Ram, Bethany worried, where is the ram? Was she going to miss her only chance of escape? These sheep were all ewes, none big enough to bear her weight. Her guards had their backs to her. She crumpled to the ground and rolled herself into the middle of the melee. Someone grabbed her from behind. She turned to fight, but it was s person on all fours wrapped in a sheep’s pelt.
“It’s me, Opal. Follow quickly. And stay crouched.”
Opal butted sideways between sheep and beggars.
“Here’s our ram — grab on!”
Bethany confronted the broad shoulders and tossing horns of a very angry sheep indeed. She moved to his side, threw herself on her back, wriggled underneath and with a heave dug her fingers into his fleece and wrapped her legs around him. Much perturbed, he bucked and flailed, heaving and shuddering to get this wolf off him before it could sink its teeth into his belly. Then a familiar voice commanded him and he thought it best to obey. Surely his shepherd wouldn’t let a wolf devour him from underneath, would he?
Her mouth was full of stinking fur. The rank smell of sodden pelt and stale sheep urine made her want to retch, but she had to hold on. The ram moved purposively forward. His shepherd must be leading him; this was part of her rescue. Then the ram’s hoofs pounded on wood, she was jerked forward and fell flat on her back into a wagon bed.

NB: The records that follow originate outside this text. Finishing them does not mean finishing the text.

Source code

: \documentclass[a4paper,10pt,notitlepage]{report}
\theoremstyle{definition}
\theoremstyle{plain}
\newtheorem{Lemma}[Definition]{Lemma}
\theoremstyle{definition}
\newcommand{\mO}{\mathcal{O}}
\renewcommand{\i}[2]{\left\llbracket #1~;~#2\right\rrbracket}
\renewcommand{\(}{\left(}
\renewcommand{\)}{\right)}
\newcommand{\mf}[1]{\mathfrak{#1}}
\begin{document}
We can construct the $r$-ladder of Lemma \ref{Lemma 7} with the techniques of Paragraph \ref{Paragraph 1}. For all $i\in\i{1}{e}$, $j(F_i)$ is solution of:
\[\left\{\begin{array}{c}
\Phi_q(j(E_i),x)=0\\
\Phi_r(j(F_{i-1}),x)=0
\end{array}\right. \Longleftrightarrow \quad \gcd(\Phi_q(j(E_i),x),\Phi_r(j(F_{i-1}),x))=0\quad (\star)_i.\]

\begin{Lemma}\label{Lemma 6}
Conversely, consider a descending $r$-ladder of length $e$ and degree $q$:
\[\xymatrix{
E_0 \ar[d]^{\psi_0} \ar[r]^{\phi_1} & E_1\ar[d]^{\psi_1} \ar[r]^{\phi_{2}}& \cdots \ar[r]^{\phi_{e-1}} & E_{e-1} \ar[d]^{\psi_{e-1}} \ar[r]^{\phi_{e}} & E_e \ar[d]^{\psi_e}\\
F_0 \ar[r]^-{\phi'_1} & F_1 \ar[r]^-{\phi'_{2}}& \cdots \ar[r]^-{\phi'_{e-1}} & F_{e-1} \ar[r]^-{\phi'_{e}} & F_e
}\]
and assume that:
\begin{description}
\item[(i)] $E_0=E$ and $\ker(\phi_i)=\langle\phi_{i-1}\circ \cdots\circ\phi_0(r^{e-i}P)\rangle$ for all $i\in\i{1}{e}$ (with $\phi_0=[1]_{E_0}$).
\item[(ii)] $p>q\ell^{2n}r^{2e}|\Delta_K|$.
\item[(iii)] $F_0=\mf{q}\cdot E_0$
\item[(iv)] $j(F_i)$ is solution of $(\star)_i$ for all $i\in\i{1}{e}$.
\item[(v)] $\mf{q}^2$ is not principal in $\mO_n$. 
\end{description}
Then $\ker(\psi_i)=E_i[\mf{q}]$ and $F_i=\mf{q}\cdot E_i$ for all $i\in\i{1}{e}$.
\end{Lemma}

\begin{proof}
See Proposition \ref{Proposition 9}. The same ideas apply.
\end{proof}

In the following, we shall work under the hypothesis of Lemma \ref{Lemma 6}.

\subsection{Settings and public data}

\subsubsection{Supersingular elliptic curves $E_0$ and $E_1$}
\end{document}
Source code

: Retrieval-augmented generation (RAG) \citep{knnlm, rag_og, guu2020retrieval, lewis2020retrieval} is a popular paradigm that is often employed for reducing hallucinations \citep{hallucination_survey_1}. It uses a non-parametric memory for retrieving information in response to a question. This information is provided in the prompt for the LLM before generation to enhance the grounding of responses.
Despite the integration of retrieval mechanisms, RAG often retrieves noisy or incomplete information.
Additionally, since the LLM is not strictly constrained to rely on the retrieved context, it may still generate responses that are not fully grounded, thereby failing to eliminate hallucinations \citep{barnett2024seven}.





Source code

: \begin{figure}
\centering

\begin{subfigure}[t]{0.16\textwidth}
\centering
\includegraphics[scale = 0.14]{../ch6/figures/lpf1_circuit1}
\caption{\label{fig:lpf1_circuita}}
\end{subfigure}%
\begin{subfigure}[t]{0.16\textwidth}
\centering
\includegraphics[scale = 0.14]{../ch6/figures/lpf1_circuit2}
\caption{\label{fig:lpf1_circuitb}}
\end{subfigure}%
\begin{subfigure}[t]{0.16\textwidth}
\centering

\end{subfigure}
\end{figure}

This story just “came into my head” one morning when I was wondering how to get my eleven year old hero rescued from her tormenters in The Road to Beaver Mill . Rescue by sheep provided headlong action and breathless detail — just what I was looking for. It wasn’t until I was proofreading that I realized the plot twist hadn’t sprung from my own imagination, but derived from my long-ago reading of the Odyssey, when Odysseus rescues himself and his band from the cave of the Cyclops.
Was I plagiarizing? Only if you want to accuse writers through the ages who use narratives that have long been current in their oral tradition. That’s the way stories used to be told, with slight variations on a plot line passed down for generations.
I have written a couple of books on how stories become “archetypal narratives,” with “archetypal” defined as recurrent over a long period of time. The Odyssey, for example, is an archetypal quest narrative where the hero goes on a long journey encountering perils and adventures before he eventually reaches home. I constructed Bethany’s story from the “coming of age” quest, which goes in the opposite direction. A young hero leaves home to seek maturation through trial and error and perilous adventures.